You’ve been slogging around in crummy weather flying checks or doing crunch and goes as a flight instructor for a long time now. Or perhaps you are at a regional and got your dream shot at a major. Maybe you just retired from military flying and are headed to your first airline interview.
Whatever the case, you have your big day coming up and you don’t want to blow it. Although the shine has worn off from airline jobs in recent years, they are still highly coveted jobs with plenty of qualified applicants clamoring for them. The thought of an interview and all the hoops to jump through seems daunting. The good news is that there is a lot of support out there from people who have been there.
Many companies, from regionals, cargo, majors, etc., follow fairly similar formats for interviews. I have gone through the process several times, including regional and major interviews. I have found a few general tips that are applicable anywhere and should help you:
1) Company IQ – Make sure you have done some basic research on the company and are confident it is one you would be happy at. Make sure on the day of the interview you know the president, CEO, stock price, fleet, bases, and principles of the company at a minimum…there may be a pop quiz during the interview!
2) Survive the Sweatbox – Some interviews have simulator rides. The profile will be pretty basic and you won’t be expected to be Yeager, but they are looking for basic airmanship. There are many prep companies out there, usually $500-$1000. If doing the prep takes the edge off and gives you confidence going into the interview, by all means do it. That $500 is chump change compared to the career earnings at a major. It would be a shame to lose your dream shot because you wanted to save a few bucks. Better to regret spending the money than regret not spending it!
3) Be Paranoid – Make sure you are on your best behavior at all times! Most airlines will fly you from your home to their headquarters on their airline. The interview starts as soon as you step foot into the airport. Some guys have blown it by giving ticket and gate agents a hard time. It may not be hard for an agent to deduce that you are interviewing and make a phone call to HR, sinking you then and there..IT HAS HAPPENED (especially if you are interviewing at a certain Texas LCC!) Smile and treat everyone respectfully because they are watching.

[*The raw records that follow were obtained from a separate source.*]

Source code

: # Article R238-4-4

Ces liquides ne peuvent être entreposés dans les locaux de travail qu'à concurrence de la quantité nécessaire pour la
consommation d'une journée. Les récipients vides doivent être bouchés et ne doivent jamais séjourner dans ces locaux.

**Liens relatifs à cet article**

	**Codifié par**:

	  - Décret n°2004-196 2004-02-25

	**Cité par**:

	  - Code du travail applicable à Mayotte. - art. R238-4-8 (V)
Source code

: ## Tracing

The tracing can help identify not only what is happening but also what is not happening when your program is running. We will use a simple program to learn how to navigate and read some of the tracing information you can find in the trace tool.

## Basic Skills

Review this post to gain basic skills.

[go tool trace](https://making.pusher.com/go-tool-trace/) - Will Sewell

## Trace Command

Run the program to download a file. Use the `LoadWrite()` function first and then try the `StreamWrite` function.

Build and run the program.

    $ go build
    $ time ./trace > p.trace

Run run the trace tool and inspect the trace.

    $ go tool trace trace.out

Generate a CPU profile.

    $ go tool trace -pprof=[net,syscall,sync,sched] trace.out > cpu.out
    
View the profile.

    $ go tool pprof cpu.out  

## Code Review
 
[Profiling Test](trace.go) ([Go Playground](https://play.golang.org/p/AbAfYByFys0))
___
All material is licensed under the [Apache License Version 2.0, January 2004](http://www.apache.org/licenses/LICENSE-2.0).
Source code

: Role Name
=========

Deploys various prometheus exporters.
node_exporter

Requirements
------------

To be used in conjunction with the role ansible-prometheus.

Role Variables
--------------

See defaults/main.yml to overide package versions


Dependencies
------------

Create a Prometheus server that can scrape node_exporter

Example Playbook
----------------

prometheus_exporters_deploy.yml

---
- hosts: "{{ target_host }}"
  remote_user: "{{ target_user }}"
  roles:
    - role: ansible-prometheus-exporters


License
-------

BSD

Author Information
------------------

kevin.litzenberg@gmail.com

4) Know thy question – You know the expression RTFQ? When you are interviewing, LTTFQ!
Airlines used to ask What Would you Do type questions, but most interviews these days are Tell Me About a Time (TMAAT) where they want you to tell them a story about something that happened to you. They feel that past behavior will predict future behavior. The format for the answer should be the SAR model:
Situation – give them a brief overview of the problem or situation
Action – how did you decide to solve the problem
Result – what was the end result of your action and what did you learn
Sometimes you have to decode the questions. For instance, they may ask “TMAAT your schedule changed?” On the surface it may seem like a obscure question, but what they are really asking is if they junior man you and make you work into a day off, will you get mad and storm off the jetway or will you make a positive experience out of it? Thus you would want to tell them about a story where you got your day off rolled but saw it as an opportunity to make more money, help the company, etc.
5) CRM: Use all resources – There are tons of resources out there for you. Wikipedia is good for researching the company. There are several “gouge” sites where people who interviewed post their experience. I strongly recommend an interview prep service that specializes in airline interviews, they will teach you what they are looking for when they ask questions and how to formulate your own answer. However, you don’t want to sound “canned” as the interviewers are trained to see through it.
Some interviews, such as Cathay Pacific, are more in-depth than a typical interview, and there are guides out there that explain how.